Recreating a biotic community from an underground perspective, the installation includes over four hundred root systems hanging overhead in an interior space. Collected from the Mallee bioregion in central New South Wales, Australia, the root systems represent a diverse cross section of the Mallee understory, and include over thirty different species sampled from the forested woodlands and stabilized sand dunes. Two seperate channels of video are projected through the hanging root systems onto two adjacent walls of the space. Comprised of a combination of video footage and vector animation, the projections vacillate between narrative and non-narrative segments.

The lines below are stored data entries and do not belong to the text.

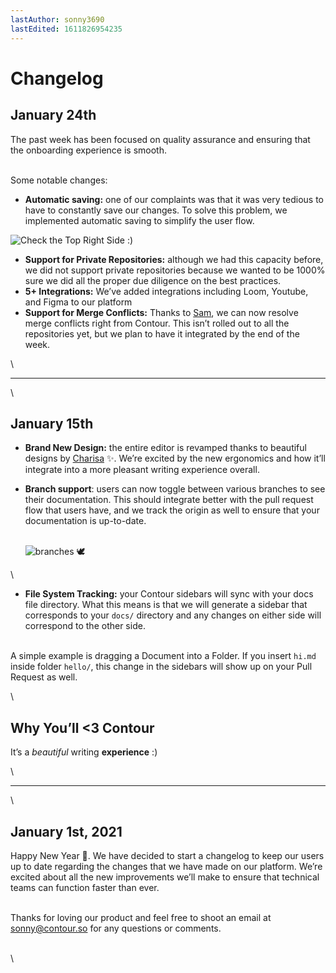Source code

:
 ```yaml
---
lastAuthor: sonny3690
lastEdited: 1611826954235
---
```

# Changelog

## January 24th

The past week has been focused on quality assurance and ensuring that the onboarding experience is smooth.

\
Some notable changes:

* **Automatic saving:** one of our complaints was that it was very tedious to have to constantly save our changes. To solve this problem, we implemented automatic saving to simplify the user flow.

![Check the Top Right Side :)](https://imgur.com/mIqMRpP.png)

* **Support for Private Repositories:** although we had this capacity before, we did not support private repositories because we wanted to be 1000% sure we did all the proper due diligence on the best practices.
* **5+ Integrations:** We’ve added integrations including Loom, Youtube, and Figma to our platform
* **Support for Merge Conflicts:** Thanks to [Sam](mailto:sam@contour.so), we can now resolve merge conflicts right from Contour. This isn’t rolled out to all the repositories yet, but we plan to have it integrated by the end of the week.

\

---

\
## January 15th

* **Brand New Design:** the entire editor is revamped thanks to beautiful designs by [Charisa](mailto:charisa@contour.so) ✨. We’re excited by the new ergonomics and how it’ll integrate into a more pleasant writing experience overall.
* **Branch support**: users can now toggle between various branches to see their documentation. This should integrate better with the pull request flow that users have, and we track the origin as well to ensure that your documentation is up-to-date.

  \
  ![branches 🕊](https://i.imgur.com/a9GoAVY.png)

\
* **File System Tracking:** your Contour sidebars will sync with your docs file directory. What this means is that we will generate a sidebar that corresponds to your `docs/` directory and any changes on either side will correspond to the other side.

\
A simple example is dragging a Document into a Folder. If you insert `hi.md` inside folder `hello/`, this change in the sidebars will show up on your Pull Request as well.

\
## Why You’ll <3 Contour

It’s a *beautiful* writing **experience** :)

\

---

\
## January 1st, 2021

Happy New Year 🧧. We have decided to start a changelog to keep our users up to date regarding the changes that we have made on our platform. We’re excited about all the new improvements we’ll make to ensure that technical teams can function faster than ever.

\
Thanks for loving our product and feel free to shoot an email at [sonny@contour.so](mailto:sonny@contour.so) for any questions or comments.

\
\
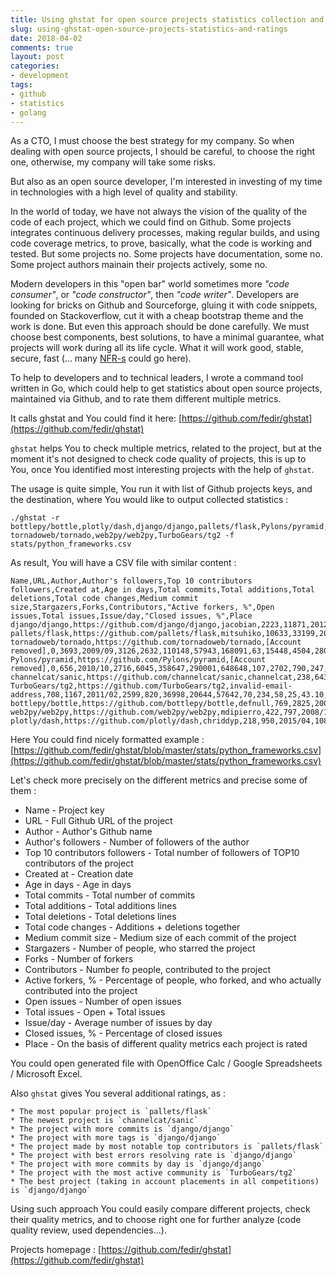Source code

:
 ```yaml
---
title: Using ghstat for open source projects statistics collection and further rating
slug: using-ghstat-open-source-projects-statistics-and-ratings
date: 2018-04-02
comments: true
layout: post
categories:
- development
tags:
- github
- statistics
- golang
---
```


As a CTO, I must choose the best strategy for my company. So when dealing with open source projects, I should be careful, to choose the right one, otherwise, my company will take some risks.

But also as an open source developer, I'm interested in investing of my time in technologies with a high level of quality and stability.

In the world of today, we have not always the vision of the quality of the code of each project, which we could find on Github. Some projects integrates continuous delivery processes, making regular builds, and using code coverage metrics, to prove, basically, what the code is working and tested. But some projects no. Some projects have documentation, some no. Some project authors mainain their projects actively, some no.

Modern developers in this "open bar" world sometimes more *"code consumer"*, or *"code constructor"*, then *"code writer"*. Developers are looking for bricks on Github and Sourceforge, gluing it with code snippets, founded on Stackoverflow, cut it with a cheap bootstrap theme and the work is done. But even this approach should be done carefully. We must choose best components, best solutions, to have a minimal guarantee, what projects will work during all its life cycle. What it will work good, stable, secure, fast (... many [NFR-s](https://en.wikipedia.org/wiki/Non-functional_requirement) could go here).

To help to developers and to technical leaders, I wrote a command tool written in Go, which could help to get statistics about open source projects, maintained via Github, and to rate them different multiple metrics.

It calls ghstat and You could find it here: [https://github.com/fedir/ghstat](https://github.com/fedir/ghstat)

`ghstat` helps You to check multiple metrics, related to the project, but at the moment it's not designed to check code quality of projects, this is up to You, once You identified most interesting projects with the help of `ghstat`.

The usage is quite simple, You run it with list of Github projects keys, and the destination, where You would like to output collected statistics :

    ./ghstat -r bottlepy/bottle,plotly/dash,django/django,pallets/flask,Pylons/pyramid,channelcat/sanic,\
    tornadoweb/tornado,web2py/web2py,TurboGears/tg2 -f stats/python_frameworks.csv

As result, You will have a CSV file with similar content :

    Name,URL,Author,Author's followers,Top 10 contributors followers,Created at,Age in days,Total commits,Total additions,Total deletions,Total code changes,Medium commit size,Stargazers,Forks,Contributors,"Active forkers, %",Open issues,Total issues,Issue/day,"Closed issues, %",Place
    django/django,https://github.com/django/django,jacobian,2223,11871,2012/04,2164,21421,2712355,2057507,4769862,222,32860,13916,410,2.95,180,180,0.0832,100.00,1
    pallets/flask,https://github.com/pallets/flask,mitsuhiko,10633,33199,2010/04,2917,1957,74116,45505,119621,61,34309,10534,408,3.87,26,1410,0.4834,98.16,2
    tornadoweb/tornado,https://github.com/tornadoweb/tornado,[Account removed],0,3693,2009/09,3126,2632,110148,57943,168091,63,15448,4504,280,6.22,191,1315,0.4207,85.48,3
    Pylons/pyramid,https://github.com/Pylons/pyramid,[Account removed],0,656,2010/10,2716,6045,358647,290001,648648,107,2702,790,247,31.27,91,907,0.3339,89.97,4
    channelcat/sanic,https://github.com/channelcat/sanic,channelcat,238,643,2016/05,675,907,26027,12092,38119,42,8916,836,168,20.10,138,531,0.7867,74.01,5
    TurboGears/tg2,https://github.com/TurboGears/tg2,invalid-email-address,708,1167,2011/02,2599,820,36998,20644,57642,70,234,58,25,43.10,12,74,0.0285,83.78,6
    bottlepy/bottle,https://github.com/bottlepy/bottle,defnull,769,2825,2009/06,3197,1376,112237,49377,161614,117,5342,1090,154,14.13,252,671,0.2099,62.44,7
    web2py/web2py,https://github.com/web2py/web2py,mdipierro,422,797,2008/11,3432,5411,602972,330737,933709,172,1573,750,147,19.60,177,714,0.2080,75.21,8
    plotly/dash,https://github.com/plotly/dash,chriddyp,218,950,2015/04,1087,409,116616,111480,228096,557,4510,415,15,3.61,65,187,0.1720,65.24,9

Here You could find nicely formatted example : [https://github.com/fedir/ghstat/blob/master/stats/python_frameworks.csv](https://github.com/fedir/ghstat/blob/master/stats/python_frameworks.csv)

Let's check more precisely on the different metrics and precise some of them :

* Name - Project key
* URL - Full Github URL of the project
* Author - Author's Github name
* Author's followers - Number of followers of the author
* Top 10 contributors followers - Total number of followers of TOP10 contributors of the project
* Created at - Creation date
* Age in days - Age in days
* Total commits - Total number of commits
* Total additions - Total additions lines
* Total deletions - Total deletions lines
* Total code changes - Additions + deletions together
* Medium commit size - Medium size of each commit of the project
* Stargazers - Number of people, who starred the project
* Forks - Number of forkers
* Contributors - Number fo people, contributed to the project
* Active forkers, % - Percentage of people, who forked, and who actually contributed into the project
* Open issues - Number of open issues
* Total issues - Open + Total issues
* Issue/day - Average number of issues by day
* Closed issues, % - Percentage of closed issues
* Place - On the basis of different quality metrics each project is rated

You could open generated file with OpenOffice Calc / Google Spreadsheets / Microsoft Excel.

Also `ghstat` gives You several additional ratings, as : 

    * The most popular project is `pallets/flask`
    * The newest project is `channelcat/sanic`
    * The project with more commits is `django/django`
    * The project with more tags is `django/django`
    * The project made by most notable top contributors is `pallets/flask`
    * The project with best errors resolving rate is `django/django`
    * The project with more commits by day is `django/django`
    * The project with the most active community is `TurboGears/tg2`
    * The best project (taking in account placements in all competitions) is `django/django`

Using such approach You could easily compare different projects, check their quality metrics, and to choose right one for further analyze (code quality review, used dependencies...).

Projects homepage : [https://github.com/fedir/ghstat](https://github.com/fedir/ghstat)
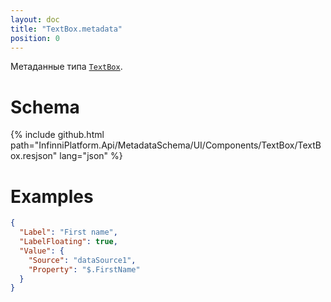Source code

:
 ```yaml
---
layout: doc
title: "TextBox.metadata"
position: 0
---
```


Метаданные типа [`TextBox`](../).

# Schema

{% include github.html path="InfinniPlatform.Api/MetadataSchema/UI/Components/TextBox/TextBox.resjson" lang="json" %}

# Examples

```json
{
  "Label": "First name",
  "LabelFloating": true,
  "Value": {
    "Source": "dataSource1",
    "Property": "$.FirstName"
  }
}
```
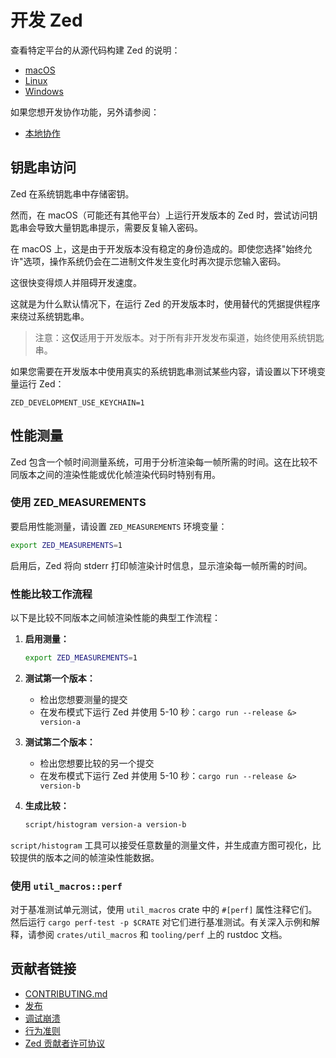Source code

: # 开发 Zed

查看特定平台的从源代码构建 Zed 的说明：

- [macOS](./development/macos.md)
- [Linux](./development/linux.md)
- [Windows](./development/windows.md)

如果您想开发协作功能，另外请参阅：

- [本地协作](./development/local-collaboration.md)

## 钥匙串访问

Zed 在系统钥匙串中存储密钥。

然而，在 macOS（可能还有其他平台）上运行开发版本的 Zed 时，尝试访问钥匙串会导致大量钥匙串提示，需要反复输入密码。

在 macOS 上，这是由于开发版本没有稳定的身份造成的。即使您选择"始终允许"选项，操作系统仍会在二进制文件发生变化时再次提示您输入密码。

这很快变得烦人并阻碍开发速度。

这就是为什么默认情况下，在运行 Zed 的开发版本时，使用替代的凭据提供程序来绕过系统钥匙串。

> 注意：这**仅**适用于开发版本。对于所有非开发发布渠道，始终使用系统钥匙串。

如果您需要在开发版本中使用真实的系统钥匙串测试某些内容，请设置以下环境变量运行 Zed：

```
ZED_DEVELOPMENT_USE_KEYCHAIN=1
```

## 性能测量

Zed 包含一个帧时间测量系统，可用于分析渲染每一帧所需的时间。这在比较不同版本之间的渲染性能或优化帧渲染代码时特别有用。

### 使用 ZED_MEASUREMENTS

要启用性能测量，请设置 `ZED_MEASUREMENTS` 环境变量：

```sh
export ZED_MEASUREMENTS=1
```

启用后，Zed 将向 stderr 打印帧渲染计时信息，显示渲染每一帧所需的时间。

### 性能比较工作流程

以下是比较不同版本之间帧渲染性能的典型工作流程：

1. **启用测量：**

   ```sh
   export ZED_MEASUREMENTS=1
   ```

2. **测试第一个版本：**

   - 检出您想要测量的提交
   - 在发布模式下运行 Zed 并使用 5-10 秒：`cargo run --release &> version-a`

3. **测试第二个版本：**

   - 检出您想要比较的另一个提交
   - 在发布模式下运行 Zed 并使用 5-10 秒：`cargo run --release &> version-b`

4. **生成比较：**

   ```sh
   script/histogram version-a version-b
   ```

`script/histogram` 工具可以接受任意数量的测量文件，并生成直方图可视化，比较提供的版本之间的帧渲染性能数据。

### 使用 `util_macros::perf`

对于基准测试单元测试，使用 `util_macros` crate 中的 `#[perf]` 属性注释它们。然后运行 `cargo perf-test -p $CRATE` 对它们进行基准测试。有关深入示例和解释，请参阅 `crates/util_macros` 和 `tooling/perf` 上的 rustdoc 文档。

## 贡献者链接

- [CONTRIBUTING.md](https://github.com/zed-industries/zed/blob/main/CONTRIBUTING.md)
- [发布](./development/releases.md)
- [调试崩溃](./development/debugging-crashes.md)
- [行为准则](https://zed.dev/code-of-conduct)
- [Zed 贡献者许可协议](https://zed.dev/cla)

The work explores how an individual fits into a particular place, and how that place is defined by community. The piece explores these ideas from an ecological perspective in narrated segments on the Mallee community and the North American tree species, the Quaking Aspen. A clonal species, the quaking aspen is considered the most massive living organism on earth. What appears as thousands of individual trees are interconnected below ground by a massive root system, forming one massive plant. At times a single tree can occupy an entire forest thousands of kilometers wide.
Other segments of the work feature non-narrative animations which express the parallels between ecological and human ideas surrounding community and individual. Ideas of our connectedness, our dependence upon community, as well as the fractal patterns that emerge from that connectedness are expressed, underlining the natural relationship humans have with the biotic world.
Root Project was a collaboration with biologist Huw Morgan
Exhibited as part of the Under.Ground exhibit, and was featured on The Program, an initiative of the Australia Council for the Arts.